Trustworthy Online Controlled Experiments
Diane Tang, Ron Kohavi, and Ya Xu
“Good data scientists are skeptics: they look at anomolies, they question results, and they invoke Twyman’s Law when the results look too good
What I like
Very thorough book on experimental design, ethics, and methodologies
Definitely makes a case for A/B (or A/A) testing and how to run them
Nice real-world case studies and examples to illustrate complex topics (e.g. how Bing runs A/B tests)
What’s missing
Very technical at times diving into the weeds of backend programming and statistical models- some ideas could have been communicated simpler
Ends pretty abruptly with a fairly dry chapter. Would have liked some ramping down after all of the content
Key Topics
Experiments, Methods, Comparing Products, Data, Metrics, Research, Triangulation
Review
I originally picked up this book when an insurance client I was working with had asked us to devise a means of comparing a hypothetical credit card product with that of a competitors. This book is considered the de facto book on A/B testing. They wanted to understand the appetite within their customer base for a custom insurance credit card provided by their company. For a variety of reasons we chose not to run the study after evaluating the concept with a critical lens, and moved on from the idea, which left this book sitting on my bookshelf for quite some time until I recently decided to pick it up.
Statistics and research methods have always been a bit challenging to me. In school math was never my strong suit and I found it difficult to wrap my head around complex algorithms. However I’ve come to the conclusion that it is something that every product designer needs to understand to a certain degree in order to make data-driven decisions rather than just listening to the Highest Paid Person’s Opinion (Hippo- hence the cover). Sometimes it’s for our own understanding, but more often then not it’s for the businesses’ understanding. We require a way to justify decisions through the means of impacting methods that matter most to the business. That’s where A/B testing comes in.
This book is a great (albeit technical) primer on how to run A/B tests within a large organization, or how to set up an infrastructure for A/B testing within any organization. It goes so far as to suggest trade-offs between processing control and variant conditions server-side or client-side and discusses the trade-offs with each. It dives into the details of how to set up, ramp up, ramp down, and analyze the results of a study and how to avoid bias when setting up and analyzing an experiment. The content in this book is very good, and I enjoyed it, though admittedly had a hard time grasping many more technical topics. The big picture has stuck with me though and I think I now know enough about how to run an A/B test and how to avoid issues like sample-ratio mismatch.
Coming out on the other side of reading it, I certainly feel more confident aligning experimental design with business goals and drivers. There’s more I need to learn about statistics, and hopefully I can pick some of these skills up in an MBA program that I’ve just recently applied to.
Learnings
An online controlled experiment , or A/B test, is a data-driven means of comparing one or more things to drive strategic decision making.
There are four questions that we need to answer when designing an experiment: randomization unit, who is our target, how large should it be, how long?

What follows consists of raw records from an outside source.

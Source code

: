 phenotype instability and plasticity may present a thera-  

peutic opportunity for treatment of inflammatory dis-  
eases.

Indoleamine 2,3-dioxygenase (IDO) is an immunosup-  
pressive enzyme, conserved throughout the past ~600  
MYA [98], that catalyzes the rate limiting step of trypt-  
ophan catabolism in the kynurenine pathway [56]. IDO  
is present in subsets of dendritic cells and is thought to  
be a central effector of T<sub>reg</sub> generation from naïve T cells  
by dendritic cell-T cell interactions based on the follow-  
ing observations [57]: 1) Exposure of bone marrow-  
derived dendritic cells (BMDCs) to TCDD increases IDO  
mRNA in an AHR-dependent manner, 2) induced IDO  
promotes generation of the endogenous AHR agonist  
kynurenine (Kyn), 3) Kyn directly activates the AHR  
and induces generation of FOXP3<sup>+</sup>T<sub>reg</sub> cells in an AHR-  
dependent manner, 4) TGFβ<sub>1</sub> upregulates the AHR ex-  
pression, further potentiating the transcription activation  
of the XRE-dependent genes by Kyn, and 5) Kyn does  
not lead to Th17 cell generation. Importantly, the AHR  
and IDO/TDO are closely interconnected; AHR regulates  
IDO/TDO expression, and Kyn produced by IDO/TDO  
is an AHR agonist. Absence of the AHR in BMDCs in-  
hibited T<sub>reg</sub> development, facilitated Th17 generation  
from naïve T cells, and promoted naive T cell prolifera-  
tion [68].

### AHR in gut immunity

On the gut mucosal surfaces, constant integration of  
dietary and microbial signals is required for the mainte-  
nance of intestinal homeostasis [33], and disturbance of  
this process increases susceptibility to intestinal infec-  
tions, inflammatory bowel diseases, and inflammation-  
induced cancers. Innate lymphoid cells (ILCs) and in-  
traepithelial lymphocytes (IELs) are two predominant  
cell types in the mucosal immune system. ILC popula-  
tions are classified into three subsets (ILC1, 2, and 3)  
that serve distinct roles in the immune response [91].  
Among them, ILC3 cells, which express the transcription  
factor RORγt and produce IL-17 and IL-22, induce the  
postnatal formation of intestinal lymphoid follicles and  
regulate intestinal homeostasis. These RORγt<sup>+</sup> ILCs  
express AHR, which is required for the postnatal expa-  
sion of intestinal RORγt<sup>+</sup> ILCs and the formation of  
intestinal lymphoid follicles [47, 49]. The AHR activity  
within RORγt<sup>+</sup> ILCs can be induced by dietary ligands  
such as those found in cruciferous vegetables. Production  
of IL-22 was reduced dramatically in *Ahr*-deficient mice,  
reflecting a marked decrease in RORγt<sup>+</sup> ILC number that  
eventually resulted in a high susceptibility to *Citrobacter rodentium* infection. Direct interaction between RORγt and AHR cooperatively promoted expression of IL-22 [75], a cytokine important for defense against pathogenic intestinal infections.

Twyman’s Law states that if information from data seems too good to be true, we should be skeptical of it and look for bias.

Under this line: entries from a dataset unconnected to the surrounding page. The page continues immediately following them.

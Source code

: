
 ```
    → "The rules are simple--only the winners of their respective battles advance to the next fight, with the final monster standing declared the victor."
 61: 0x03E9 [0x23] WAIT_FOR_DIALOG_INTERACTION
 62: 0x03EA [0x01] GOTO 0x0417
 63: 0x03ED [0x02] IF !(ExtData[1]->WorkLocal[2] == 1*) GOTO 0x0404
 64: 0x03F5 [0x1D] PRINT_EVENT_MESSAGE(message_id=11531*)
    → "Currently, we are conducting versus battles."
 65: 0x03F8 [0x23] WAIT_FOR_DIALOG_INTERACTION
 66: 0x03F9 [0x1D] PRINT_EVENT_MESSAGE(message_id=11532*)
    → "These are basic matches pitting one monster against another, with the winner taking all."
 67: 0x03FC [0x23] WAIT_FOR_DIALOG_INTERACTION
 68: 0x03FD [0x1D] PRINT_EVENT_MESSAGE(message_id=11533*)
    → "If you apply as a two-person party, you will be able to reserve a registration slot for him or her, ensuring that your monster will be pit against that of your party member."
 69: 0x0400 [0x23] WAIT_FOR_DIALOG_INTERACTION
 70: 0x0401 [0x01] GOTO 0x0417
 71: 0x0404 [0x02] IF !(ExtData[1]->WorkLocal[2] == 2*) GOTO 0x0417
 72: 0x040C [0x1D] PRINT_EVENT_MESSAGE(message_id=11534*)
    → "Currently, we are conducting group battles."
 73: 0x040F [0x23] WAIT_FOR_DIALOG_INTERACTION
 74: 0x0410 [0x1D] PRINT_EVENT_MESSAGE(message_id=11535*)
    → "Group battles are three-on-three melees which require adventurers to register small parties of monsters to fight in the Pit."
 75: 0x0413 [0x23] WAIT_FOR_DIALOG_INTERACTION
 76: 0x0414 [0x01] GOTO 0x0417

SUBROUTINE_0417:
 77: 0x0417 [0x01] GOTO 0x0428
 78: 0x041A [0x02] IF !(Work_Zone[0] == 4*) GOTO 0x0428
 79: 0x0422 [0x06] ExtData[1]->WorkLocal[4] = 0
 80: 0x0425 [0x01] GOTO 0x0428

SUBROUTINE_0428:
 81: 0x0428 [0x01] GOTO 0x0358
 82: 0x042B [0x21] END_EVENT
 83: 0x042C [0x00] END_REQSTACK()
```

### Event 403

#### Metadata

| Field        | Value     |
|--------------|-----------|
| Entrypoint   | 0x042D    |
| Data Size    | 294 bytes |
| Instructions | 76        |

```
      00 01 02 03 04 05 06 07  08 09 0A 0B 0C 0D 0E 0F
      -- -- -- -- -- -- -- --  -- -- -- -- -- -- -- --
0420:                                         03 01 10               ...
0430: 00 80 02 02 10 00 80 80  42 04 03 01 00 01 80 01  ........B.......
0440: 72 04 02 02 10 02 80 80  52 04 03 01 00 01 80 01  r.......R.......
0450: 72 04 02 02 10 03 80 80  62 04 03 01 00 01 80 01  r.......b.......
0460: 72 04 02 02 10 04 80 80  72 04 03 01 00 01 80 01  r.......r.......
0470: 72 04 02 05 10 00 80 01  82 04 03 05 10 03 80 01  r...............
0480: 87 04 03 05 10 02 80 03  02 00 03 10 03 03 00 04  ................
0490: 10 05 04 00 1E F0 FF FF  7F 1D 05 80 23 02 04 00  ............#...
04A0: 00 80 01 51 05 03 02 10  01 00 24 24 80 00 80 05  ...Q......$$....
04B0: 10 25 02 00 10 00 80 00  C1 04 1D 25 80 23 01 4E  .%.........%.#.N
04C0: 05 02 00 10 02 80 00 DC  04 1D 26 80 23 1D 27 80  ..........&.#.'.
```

When running controlled experiments within an organization it is important to set up the right infrastructure and tooling.
Latency matters on the web, so much so that a 10ms decrease can result in millions of dollars of revenue increase for companies like Bing.
There are three main metrics we should measure: Goal, Driver, Guardrails
An Overall Evaluation Criterion (OEC) is typically a metric that is composed of multiple goal metrics to help understand the performance of something.
A meta-analysis within an organization involves studying past experiments for patterns on what worked and didn’t work, and guidance on how to run new ones.
Ethics are a set of rules that govern what we should or should not do.
There are a lot of ways to source user or customer data, which can be triangulated to help validate or form hypotheses.
Observational studies are simplified versions of A/B tests without a control condition and without the guardrails to make them as trustworthy.
When setting up a digital experiment it is important to distinguish between making changes client or server side.
When selecting a randomization unit for a study one of the best types you can select is user-level randomization, particularly by using their user ID.
When running an online controlled experiment, it is important to ramp up a variant’s exposure as opposed to releasing it all at once.
When analyzing experiments there are two major errors: Type 1 error is when we say there is a difference between a variant and control and there isn’t; and Type 2 is when we say there isn’t a difference between a variant and control and there is.
Variance is one of the most important metrics in science and is the degree to which your data differentiates from the mean within a set, and if your variance is too high it can make it difficult to achieve a statistically significant result.
Triggering is the process where a user gets initiated into a treatment group. For example, let’s say that you want to test a promotional deal for users who have $30 in their cart.
Leakage is the process where an experimental and treatment unit are not completely isolated from each other and impact one another’s experience.
Long term effects are what we study to understand the effects of a treatment in the long term and not just the short term.